HealthDay News — Risk for certain neuropsychiatric sequelae remains increased up to two years after COVID-19 infection, according to a study published online Aug. 17 in The Lancet Psychiatry.
Maxime Taquet, Ph.D., from the University of Oxford in the United Kingdom, and colleagues examined the long-term risks for neurologic and psychiatric sequelae associated with COVID-19. A cohort of patients of any age with COVID-19 diagnosed from Jan. 20, 2020, to April 13, 2022, was identified and propensity score-matched with a contemporaneous cohort of patients with other respiratory infection (1,487,712 patients with COVID-19 and an equal number of controls).

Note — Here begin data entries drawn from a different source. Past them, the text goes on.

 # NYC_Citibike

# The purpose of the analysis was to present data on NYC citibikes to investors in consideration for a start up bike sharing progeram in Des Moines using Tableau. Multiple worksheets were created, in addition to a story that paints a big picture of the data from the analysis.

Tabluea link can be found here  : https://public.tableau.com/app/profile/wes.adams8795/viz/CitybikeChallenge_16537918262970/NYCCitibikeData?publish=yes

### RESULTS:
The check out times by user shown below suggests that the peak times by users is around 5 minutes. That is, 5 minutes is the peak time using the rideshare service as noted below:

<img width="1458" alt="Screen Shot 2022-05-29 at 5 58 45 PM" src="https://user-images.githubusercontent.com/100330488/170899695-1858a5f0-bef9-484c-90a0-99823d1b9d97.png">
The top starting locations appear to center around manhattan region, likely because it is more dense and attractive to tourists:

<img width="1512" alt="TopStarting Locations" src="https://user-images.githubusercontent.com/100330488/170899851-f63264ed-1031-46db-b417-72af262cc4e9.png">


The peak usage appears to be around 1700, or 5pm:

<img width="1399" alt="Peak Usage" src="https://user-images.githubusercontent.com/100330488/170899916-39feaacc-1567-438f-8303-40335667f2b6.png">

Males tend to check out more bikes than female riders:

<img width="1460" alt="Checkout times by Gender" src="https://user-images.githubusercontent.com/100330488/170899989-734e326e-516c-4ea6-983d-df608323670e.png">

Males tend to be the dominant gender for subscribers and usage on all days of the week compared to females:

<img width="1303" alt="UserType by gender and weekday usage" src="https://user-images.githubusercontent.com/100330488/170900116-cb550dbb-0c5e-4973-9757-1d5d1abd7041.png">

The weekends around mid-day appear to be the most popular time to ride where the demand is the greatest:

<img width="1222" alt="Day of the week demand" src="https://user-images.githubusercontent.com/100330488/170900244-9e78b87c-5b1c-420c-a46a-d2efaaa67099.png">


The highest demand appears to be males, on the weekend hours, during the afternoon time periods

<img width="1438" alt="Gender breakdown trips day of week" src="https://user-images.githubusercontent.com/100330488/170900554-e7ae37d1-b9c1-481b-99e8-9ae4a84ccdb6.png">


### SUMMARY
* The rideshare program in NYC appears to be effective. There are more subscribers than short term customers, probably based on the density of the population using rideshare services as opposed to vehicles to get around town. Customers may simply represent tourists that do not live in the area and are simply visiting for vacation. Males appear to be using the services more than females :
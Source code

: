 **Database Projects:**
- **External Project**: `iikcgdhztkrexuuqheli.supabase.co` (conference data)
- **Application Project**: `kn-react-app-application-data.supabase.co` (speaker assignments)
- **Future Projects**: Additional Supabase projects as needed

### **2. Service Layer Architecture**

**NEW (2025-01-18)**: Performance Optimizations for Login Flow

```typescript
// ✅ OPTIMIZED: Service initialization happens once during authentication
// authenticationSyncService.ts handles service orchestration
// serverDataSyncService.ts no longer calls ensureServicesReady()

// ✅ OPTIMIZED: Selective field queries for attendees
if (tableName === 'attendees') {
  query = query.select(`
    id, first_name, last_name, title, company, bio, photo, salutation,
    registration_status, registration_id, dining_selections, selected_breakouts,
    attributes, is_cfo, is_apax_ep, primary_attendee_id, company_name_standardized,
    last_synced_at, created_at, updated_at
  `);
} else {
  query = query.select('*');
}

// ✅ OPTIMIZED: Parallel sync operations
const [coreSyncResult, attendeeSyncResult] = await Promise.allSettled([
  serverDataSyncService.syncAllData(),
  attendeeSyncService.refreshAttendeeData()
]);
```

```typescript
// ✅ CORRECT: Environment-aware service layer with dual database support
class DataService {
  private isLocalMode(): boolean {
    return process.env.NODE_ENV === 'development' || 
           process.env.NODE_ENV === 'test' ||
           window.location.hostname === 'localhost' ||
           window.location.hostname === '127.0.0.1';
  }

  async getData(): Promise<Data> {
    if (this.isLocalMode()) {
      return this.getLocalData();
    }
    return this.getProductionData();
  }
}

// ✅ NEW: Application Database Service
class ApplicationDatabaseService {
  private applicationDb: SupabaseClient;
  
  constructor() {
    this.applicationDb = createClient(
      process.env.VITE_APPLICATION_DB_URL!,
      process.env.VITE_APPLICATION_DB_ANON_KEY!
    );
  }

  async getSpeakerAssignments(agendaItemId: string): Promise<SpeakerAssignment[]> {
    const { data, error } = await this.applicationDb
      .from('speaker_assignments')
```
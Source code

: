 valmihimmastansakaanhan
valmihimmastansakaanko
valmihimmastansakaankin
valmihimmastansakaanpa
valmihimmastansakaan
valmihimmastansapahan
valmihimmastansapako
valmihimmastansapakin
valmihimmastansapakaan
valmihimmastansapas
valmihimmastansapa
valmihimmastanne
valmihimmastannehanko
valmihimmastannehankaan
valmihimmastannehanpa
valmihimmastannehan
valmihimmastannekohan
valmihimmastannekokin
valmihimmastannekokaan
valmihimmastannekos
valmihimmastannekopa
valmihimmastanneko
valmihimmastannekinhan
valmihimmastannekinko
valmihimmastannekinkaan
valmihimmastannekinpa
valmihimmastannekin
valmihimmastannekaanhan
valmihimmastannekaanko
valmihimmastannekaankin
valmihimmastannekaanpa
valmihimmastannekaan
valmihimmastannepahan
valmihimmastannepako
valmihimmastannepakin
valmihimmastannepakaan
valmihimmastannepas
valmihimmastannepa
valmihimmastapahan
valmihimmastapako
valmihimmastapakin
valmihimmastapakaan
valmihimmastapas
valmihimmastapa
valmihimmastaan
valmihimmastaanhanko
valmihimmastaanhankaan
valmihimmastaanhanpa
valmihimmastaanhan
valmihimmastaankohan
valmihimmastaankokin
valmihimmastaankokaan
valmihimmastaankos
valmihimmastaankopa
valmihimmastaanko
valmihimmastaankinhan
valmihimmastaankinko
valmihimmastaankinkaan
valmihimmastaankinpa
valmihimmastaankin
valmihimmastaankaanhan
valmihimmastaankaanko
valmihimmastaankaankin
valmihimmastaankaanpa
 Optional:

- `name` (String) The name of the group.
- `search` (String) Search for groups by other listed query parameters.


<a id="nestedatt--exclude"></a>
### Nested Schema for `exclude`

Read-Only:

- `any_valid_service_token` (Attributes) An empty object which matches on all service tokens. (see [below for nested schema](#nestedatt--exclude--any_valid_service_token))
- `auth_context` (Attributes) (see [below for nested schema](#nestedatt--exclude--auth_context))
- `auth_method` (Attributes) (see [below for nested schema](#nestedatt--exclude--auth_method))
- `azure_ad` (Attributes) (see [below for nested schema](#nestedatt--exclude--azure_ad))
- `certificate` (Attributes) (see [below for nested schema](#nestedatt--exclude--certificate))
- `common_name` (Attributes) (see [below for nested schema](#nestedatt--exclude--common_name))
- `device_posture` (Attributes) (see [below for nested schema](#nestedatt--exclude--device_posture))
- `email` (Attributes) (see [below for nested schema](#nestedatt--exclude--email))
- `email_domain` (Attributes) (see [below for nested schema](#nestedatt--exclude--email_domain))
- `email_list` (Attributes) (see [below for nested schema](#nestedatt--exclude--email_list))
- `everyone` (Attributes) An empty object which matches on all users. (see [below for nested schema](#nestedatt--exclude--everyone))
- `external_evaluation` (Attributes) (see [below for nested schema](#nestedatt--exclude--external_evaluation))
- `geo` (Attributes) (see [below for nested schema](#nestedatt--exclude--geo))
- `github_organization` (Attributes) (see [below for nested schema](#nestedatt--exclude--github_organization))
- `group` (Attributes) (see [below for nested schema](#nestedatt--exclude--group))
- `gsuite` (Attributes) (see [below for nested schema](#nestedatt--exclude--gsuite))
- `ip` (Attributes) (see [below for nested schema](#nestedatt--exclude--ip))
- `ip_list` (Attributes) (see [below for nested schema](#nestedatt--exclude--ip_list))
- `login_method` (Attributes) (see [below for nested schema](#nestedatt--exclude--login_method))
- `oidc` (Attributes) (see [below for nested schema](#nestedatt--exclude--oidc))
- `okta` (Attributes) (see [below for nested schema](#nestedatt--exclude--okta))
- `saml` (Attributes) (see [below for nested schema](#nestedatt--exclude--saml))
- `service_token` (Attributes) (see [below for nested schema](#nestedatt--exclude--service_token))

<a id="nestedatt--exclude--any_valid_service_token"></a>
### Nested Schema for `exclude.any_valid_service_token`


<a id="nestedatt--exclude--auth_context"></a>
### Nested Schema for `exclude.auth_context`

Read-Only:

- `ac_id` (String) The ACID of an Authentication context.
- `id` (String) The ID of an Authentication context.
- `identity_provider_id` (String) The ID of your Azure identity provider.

The researchers found that most outcomes had hazard ratios significantly greater than 1 after six months, but the risk horizons and time to equal incidence varied considerably. After one to two months, the risks for the common psychiatric disorders returned to baseline (mood disorders at 43 days; anxiety disorders at 58 days) and reached an equal overall incidence to the matched comparison group subsequently (mood and anxiety disorders at 457 and 417 days, respectively). In contrast, at the end of the two-year follow-up period, risks for cognitive deficit (brain fog), dementia, psychotic disorders, and epilepsy or seizures were still increased. Compared with adults, children had different post-COVID-19 risk trajectories, with no increased risk for mood or anxiety disorders, but increased risks for cognitive deficit; insomnia; intracranial hemorrhage; ischemic stroke; nerve, nerve root, and plexus disorders; psychotic disorders; and epilepsy or seizures.
“The results have important implications for patients and health services as it suggests new cases of neurological conditions linked to COVID-19 infection are likely to occur for a considerable time after the pandemic has subsided,” a coauthor said in a statement.